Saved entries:
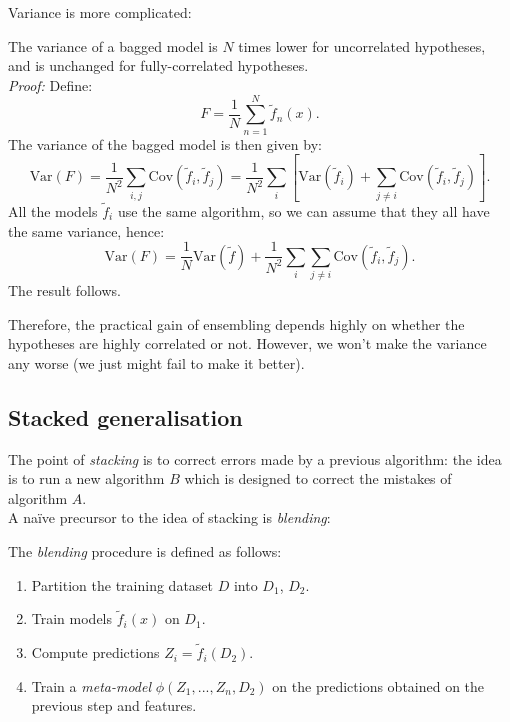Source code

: \newpage
Variance is more complicated:

\begin{frameprop}
The variance of a bagged model is $N$ times lower for uncorrelated hypotheses, and is unchanged for fully-correlated hypotheses.\\

\textit{Proof:} Define:
\begin{equation*}
F = \frac{1}{N} \sum_{n=1}^{N} \tilde{f}_n(x).
\end{equation*}
The variance of the bagged model is then given by:
\begin{equation*}
\textrm{Var}(F) = \frac{1}{N^2} \sum_{i,j} \textrm{Cov}(\tilde{f}_i, \tilde{f}_j) = \frac{1}{N^2} \sum_{i} \left[ \textrm{Var}(\tilde{f}_i) + \sum_{j \neq i} \textrm{Cov}(\tilde{f}_i, \tilde{f}_j) \right].
\end{equation*}
All the models $\tilde{f}_i$ use the same algorithm, so we can assume that they all have the same variance, hence:
\begin{equation*}
\textrm{Var}(F) = \frac{1}{N} \textrm{Var}(\tilde{f}) + \frac{1}{N^2} \sum_{i} \sum_{j \neq i} \textrm{Cov}(\tilde{f}_i, \tilde{f}_j).
\end{equation*}
The result follows. \qedsymbol
\end{frameprop}

Therefore, the practical gain of ensembling depends highly on whether the hypotheses are highly correlated or not. However, we won't make the variance any worse (we just might fail to make it better).


\minirule

\subsection{Stacked generalisation}
The point of \textit{stacking} is to correct errors made by a previous algorithm: the idea is to run a new algorithm $B$ which is designed to correct the mistakes of algorithm $A$.\\

A na\"{i}ve precursor to the idea of stacking is  \textit{blending}:
\begin{framedef}
The \textit{blending} procedure is defined as follows:
\begin{enumerate}[label = (\arabic*)]
\item Partition the training dataset $D$ into $D_1$, $D_2$.
\item Train models $\tilde{f}_i(x)$ on $D_1$.
\item Compute predictions $Z_i = \tilde{f}_i(D_2)$.
\item Train a \textit{meta-model} $\phi(Z_1,...,Z_n,D_2)$ on the predictions obtained on the previous step and features.
\end{enumerate}
\end{framedef}

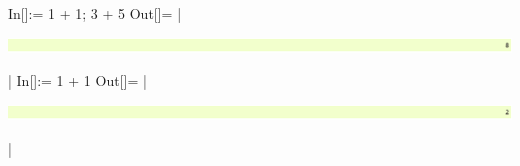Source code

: In[]:= 1 + 1; 3 + 5
Out[]= |
\vspace{-4pt}
\begin{flushleft}
\includegraphics[width=\linewidth]{LstListing/Examples1-2LstListing.pdf}
\end{flushleft}
\vspace{-5pt}
|
In[]:= 1 + 1
Out[]= |
\vspace{-4pt}
\begin{flushleft}
\includegraphics[width=\linewidth]{LstListing/Examples1-3LstListing.pdf}
\end{flushleft}
\vspace{-5pt}
|
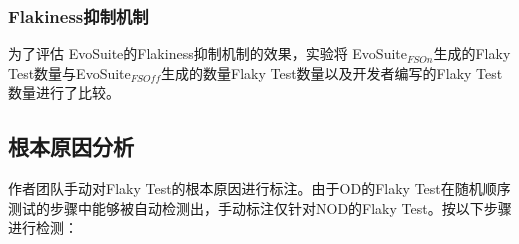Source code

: \documentclass{article}
\newcommand{\flakyTest}{Flaky Test}
\begin{document}
\subsubsection{Flakiness抑制机制}

为了评估 EvoSuite的Flakiness抑制机制的效果，实验将
EvoSuite${}_{FSOn}$生成的\flakyTest 数量与EvoSuite${}_{FSOff}$生成的数量\flakyTest 数量以及开发者编写的\flakyTest 数量进行了比较。

\subsection{根本原因分析}

作者团队手动对\flakyTest 的根本原因进行标注。由于OD的\flakyTest 在随机顺序测试的步骤中能够被自动检测出，手动标注仅针对NOD的\flakyTest。按以下步骤进行检测：
\end{document}
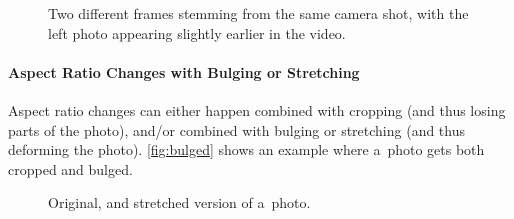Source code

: \begin{figure}[h!]
  \centering
  \caption[Two different frames stemming from the same camera shot]
    {Two different frames stemming from the same camera shot,
    with the left photo appearing slightly earlier in the video.}
  \label{fig:camera-shot}  
\end{figure}

\paragraph{Aspect Ratio Changes with Bulging or Stretching}

Aspect ratio changes can either happen combined with cropping
(and thus losing parts of the photo), and/or combined with 
bulging or stretching (and thus deforming the photo).
\autoref{fig:bulged} shows an example where a~photo gets
both cropped and bulged.

\begin{figure}[h!]
  \centering
  \caption{Original, and stretched version of a~photo.}
  \label{fig:bulged}  
\end{figure}

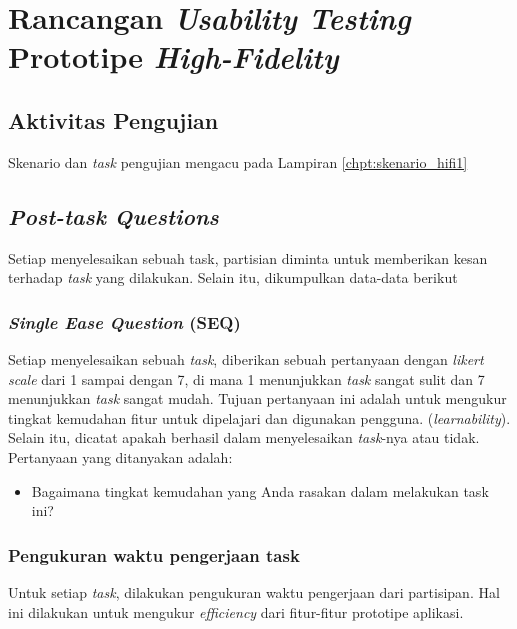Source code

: \chapter{Rancangan \textit{Usability Testing} Prototipe \textit{High-Fidelity}}
\label{chpt:testing_hifi}

\newlength{\coln}
\setlength{\coln}{0.02\textwidth}

\newcommand{\apghead}[1]{\cellcolor[HTML]{A3E5F5}\textbf{#1}}
\newcommand{\apgheadcell}[1]{\multicolumn{1}{c|}{\apghead{#1}}}

\newcommand{\borderblue}{\arrayrulecolor[HTML]{A3E5F5}}
\newcommand{\borderblack}{\arrayrulecolor{black}}


\large \section{Aktivitas Pengujian}
\normalsize
Skenario dan \textit{task} pengujian mengacu pada Lampiran \ref{chpt:skenario_hifi1}

\large \section{\textit{Post-task Questions}}
\normalsize

Setiap menyelesaikan sebuah task, partisian diminta untuk memberikan kesan terhadap \textit{task} yang dilakukan. Selain itu, dikumpulkan data-data berikut

\subsection{\textit{Single Ease Question} (SEQ)}

Setiap menyelesaikan sebuah \textit{task}, diberikan sebuah pertanyaan dengan \textit{likert scale} dari 1 sampai dengan 7, di mana 1 menunjukkan \textit{task} sangat sulit dan 7 menunjukkan \textit{task} sangat mudah. Tujuan pertanyaan ini adalah untuk mengukur tingkat kemudahan fitur untuk dipelajari dan digunakan pengguna. (\textit{learnability}). Selain itu, dicatat apakah berhasil dalam menyelesaikan \textit{task}-nya atau tidak. Pertanyaan yang ditanyakan adalah:

\begin{itemize}
  \item Bagaimana tingkat kemudahan yang Anda rasakan dalam melakukan task ini?
\end{itemize}


\subsection{Pengukuran waktu pengerjaan task}
Untuk setiap \textit{task}, dilakukan pengukuran waktu pengerjaan dari partisipan. Hal ini dilakukan untuk mengukur \textit{efficiency} dari fitur-fitur prototipe aplikasi. 


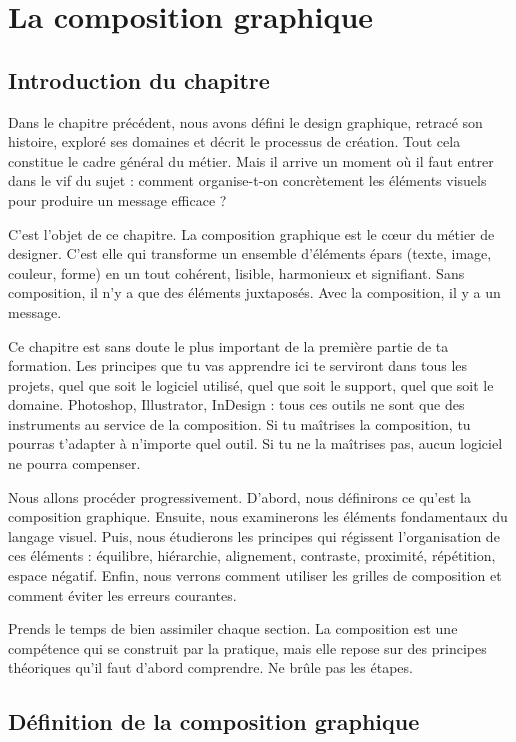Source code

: \chapter{La composition graphique}
\section*{Introduction du chapitre}

Dans le chapitre précédent, nous avons défini le design graphique, retracé son histoire, exploré ses domaines et décrit le processus de création. Tout cela constitue le cadre général du métier. Mais il arrive un moment où il faut entrer dans le vif du sujet : comment organise-t-on concrètement les éléments visuels pour produire un message efficace ?

C'est l'objet de ce chapitre. La composition graphique est le cœur du métier de designer. C'est elle qui transforme un ensemble d'éléments épars (texte, image, couleur, forme) en un tout cohérent, lisible, harmonieux et signifiant. Sans composition, il n'y a que des éléments juxtaposés. Avec la composition, il y a un message.

Ce chapitre est sans doute le plus important de la première partie de ta formation. Les principes que tu vas apprendre ici te serviront dans tous les projets, quel que soit le logiciel utilisé, quel que soit le support, quel que soit le domaine. Photoshop, Illustrator, InDesign : tous ces outils ne sont que des instruments au service de la composition. Si tu maîtrises la composition, tu pourras t'adapter à n'importe quel outil. Si tu ne la maîtrises pas, aucun logiciel ne pourra compenser.

Nous allons procéder progressivement. D'abord, nous définirons ce qu'est la composition graphique. Ensuite, nous examinerons les éléments fondamentaux du langage visuel. Puis, nous étudierons les principes qui régissent l'organisation de ces éléments : équilibre, hiérarchie, alignement, contraste, proximité, répétition, espace négatif. Enfin, nous verrons comment utiliser les grilles de composition et comment éviter les erreurs courantes.

Prends le temps de bien assimiler chaque section. La composition est une compétence qui se construit par la pratique, mais elle repose sur des principes théoriques qu'il faut d'abord comprendre. Ne brûle pas les étapes.

\section{Définition de la composition graphique}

# PROBLEM TO SOLVE:
All entries above should be printed exactly, though without their pictures.

# RESPONSE BOX:
Source code

: \newpage
Variance is more complicated:

\begin{frameprop}
The variance of a bagged model is $N$ times lower for uncorrelated hypotheses, and is unchanged for fully-correlated hypotheses.\\

\textit{Proof:} Define:
\begin{equation*}
F = \frac{1}{N} \sum_{n=1}^{N} \tilde{f}_n(x).
\end{equation*}
The variance of the bagged model is then given by:
\begin{equation*}
\textrm{Var}(F) = \frac{1}{N^2} \sum_{i,j} \textrm{Cov}(\tilde{f}_i, \tilde{f}_j) = \frac{1}{N^2} \sum_{i} \left[ \textrm{Var}(\tilde{f}_i) + \sum_{j \neq i} \textrm{Cov}(\tilde{f}_i, \tilde{f}_j) \right].
\end{equation*}
All the models $\tilde{f}_i$ use the same algorithm, so we can assume that they all have the same variance, hence:
\begin{equation*}
\textrm{Var}(F) = \frac{1}{N} \textrm{Var}(\tilde{f}) + \frac{1}{N^2} \sum_{i} \sum_{j \neq i} \textrm{Cov}(\tilde{f}_i, \tilde{f}_j).
\end{equation*}
The result follows. \qedsymbol
\end{frameprop}

Therefore, the practical gain of ensembling depends highly on whether the hypotheses are highly correlated or not. However, we won't make the variance any worse (we just might fail to make it better).


\minirule

\subsection{Stacked generalisation}
The point of \textit{stacking} is to correct errors made by a previous algorithm: the idea is to run a new algorithm $B$ which is designed to correct the mistakes of algorithm $A$.\\

A na\"{i}ve precursor to the idea of stacking is  \textit{blending}:
\begin{framedef}
The \textit{blending} procedure is defined as follows:
\begin{enumerate}[label = (\arabic*)]
\item Partition the training dataset $D$ into $D_1$, $D_2$.
\item Train models $\tilde{f}_i(x)$ on $D_1$.
\item Compute predictions $Z_i = \tilde{f}_i(D_2)$.
\item Train a \textit{meta-model} $\phi(Z_1,...,Z_n,D_2)$ on the predictions obtained on the previous step and features.
\end{enumerate}
\end{framedef}

Source code

: In[]:= 1 + 1; 3 + 5
Out[]= |
\vspace{-4pt}
\begin{flushleft}
\includegraphics[width=\linewidth]{LstListing/Examples1-2LstListing.pdf}
\end{flushleft}
\vspace{-5pt}
|
In[]:= 1 + 1
Out[]= |
\vspace{-4pt}
\begin{flushleft}
\includegraphics[width=\linewidth]{LstListing/Examples1-3LstListing.pdf}
\end{flushleft}
\vspace{-5pt}
|
Source code

: \documentclass{article}
\newcommand{\flakyTest}{Flaky Test}
\begin{document}
\subsubsection{Flakiness抑制机制}

为了评估 EvoSuite的Flakiness抑制机制的效果，实验将
EvoSuite${}_{FSOn}$生成的\flakyTest 数量与EvoSuite${}_{FSOff}$生成的数量\flakyTest 数量以及开发者编写的\flakyTest 数量进行了比较。

\subsection{根本原因分析}

作者团队手动对\flakyTest 的根本原因进行标注。由于OD的\flakyTest 在随机顺序测试的步骤中能够被自动检测出，手动标注仅针对NOD的\flakyTest。按以下步骤进行检测：
\end{document}
Source code

: \begin{figure}[h!]
  \centering
  \caption[Two different frames stemming from the same camera shot]
    {Two different frames stemming from the same camera shot,
    with the left photo appearing slightly earlier in the video.}
  \label{fig:camera-shot}  
\end{figure}

\paragraph{Aspect Ratio Changes with Bulging or Stretching}

Aspect ratio changes can either happen combined with cropping
(and thus losing parts of the photo), and/or combined with 
bulging or stretching (and thus deforming the photo).
\autoref{fig:bulged} shows an example where a~photo gets
both cropped and bulged.

\begin{figure}[h!]
  \centering
  \caption{Original, and stretched version of a~photo.}
  \label{fig:bulged}  
\end{figure}

Source code

: \chapter{Rancangan \textit{Usability Testing} Prototipe \textit{High-Fidelity}}
\label{chpt:testing_hifi}

\newlength{\coln}
\setlength{\coln}{0.02\textwidth}

\newcommand{\apghead}[1]{\cellcolor[HTML]{A3E5F5}\textbf{#1}}
\newcommand{\apgheadcell}[1]{\multicolumn{1}{c|}{\apghead{#1}}}

\newcommand{\borderblue}{\arrayrulecolor[HTML]{A3E5F5}}
\newcommand{\borderblack}{\arrayrulecolor{black}}


\large \section{Aktivitas Pengujian}
\normalsize
Skenario dan \textit{task} pengujian mengacu pada Lampiran \ref{chpt:skenario_hifi1}

\large \section{\textit{Post-task Questions}}
\normalsize

Setiap menyelesaikan sebuah task, partisian diminta untuk memberikan kesan terhadap \textit{task} yang dilakukan. Selain itu, dikumpulkan data-data berikut

\subsection{\textit{Single Ease Question} (SEQ)}

Setiap menyelesaikan sebuah \textit{task}, diberikan sebuah pertanyaan dengan \textit{likert scale} dari 1 sampai dengan 7, di mana 1 menunjukkan \textit{task} sangat sulit dan 7 menunjukkan \textit{task} sangat mudah. Tujuan pertanyaan ini adalah untuk mengukur tingkat kemudahan fitur untuk dipelajari dan digunakan pengguna. (\textit{learnability}). Selain itu, dicatat apakah berhasil dalam menyelesaikan \textit{task}-nya atau tidak. Pertanyaan yang ditanyakan adalah:

\begin{itemize}
  \item Bagaimana tingkat kemudahan yang Anda rasakan dalam melakukan task ini?
\end{itemize}


\subsection{Pengukuran waktu pengerjaan task}
Untuk setiap \textit{task}, dilakukan pengukuran waktu pengerjaan dari partisipan. Hal ini dilakukan untuk mengukur \textit{efficiency} dari fitur-fitur prototipe aplikasi. 


Source code

: \chapter{La composition graphique}
\section*{Introduction du chapitre}

Dans le chapitre précédent, nous avons défini le design graphique, retracé son histoire, exploré ses domaines et décrit le processus de création. Tout cela constitue le cadre général du métier. Mais il arrive un moment où il faut entrer dans le vif du sujet : comment organise-t-on concrètement les éléments visuels pour produire un message efficace ?

C'est l'objet de ce chapitre. La composition graphique est le cœur du métier de designer. C'est elle qui transforme un ensemble d'éléments épars (texte, image, couleur, forme) en un tout cohérent, lisible, harmonieux et signifiant. Sans composition, il n'y a que des éléments juxtaposés. Avec la composition, il y a un message.

Ce chapitre est sans doute le plus important de la première partie de ta formation. Les principes que tu vas apprendre ici te serviront dans tous les projets, quel que soit le logiciel utilisé, quel que soit le support, quel que soit le domaine. Photoshop, Illustrator, InDesign : tous ces outils ne sont que des instruments au service de la composition. Si tu maîtrises la composition, tu pourras t'adapter à n'importe quel outil. Si tu ne la maîtrises pas, aucun logiciel ne pourra compenser.

Nous allons procéder progressivement. D'abord, nous définirons ce qu'est la composition graphique. Ensuite, nous examinerons les éléments fondamentaux du langage visuel. Puis, nous étudierons les principes qui régissent l'organisation de ces éléments : équilibre, hiérarchie, alignement, contraste, proximité, répétition, espace négatif. Enfin, nous verrons comment utiliser les grilles de composition et comment éviter les erreurs courantes.

Prends le temps de bien assimiler chaque section. La composition est une compétence qui se construit par la pratique, mais elle repose sur des principes théoriques qu'il faut d'abord comprendre. Ne brûle pas les étapes.

\section{Définition de la composition graphique}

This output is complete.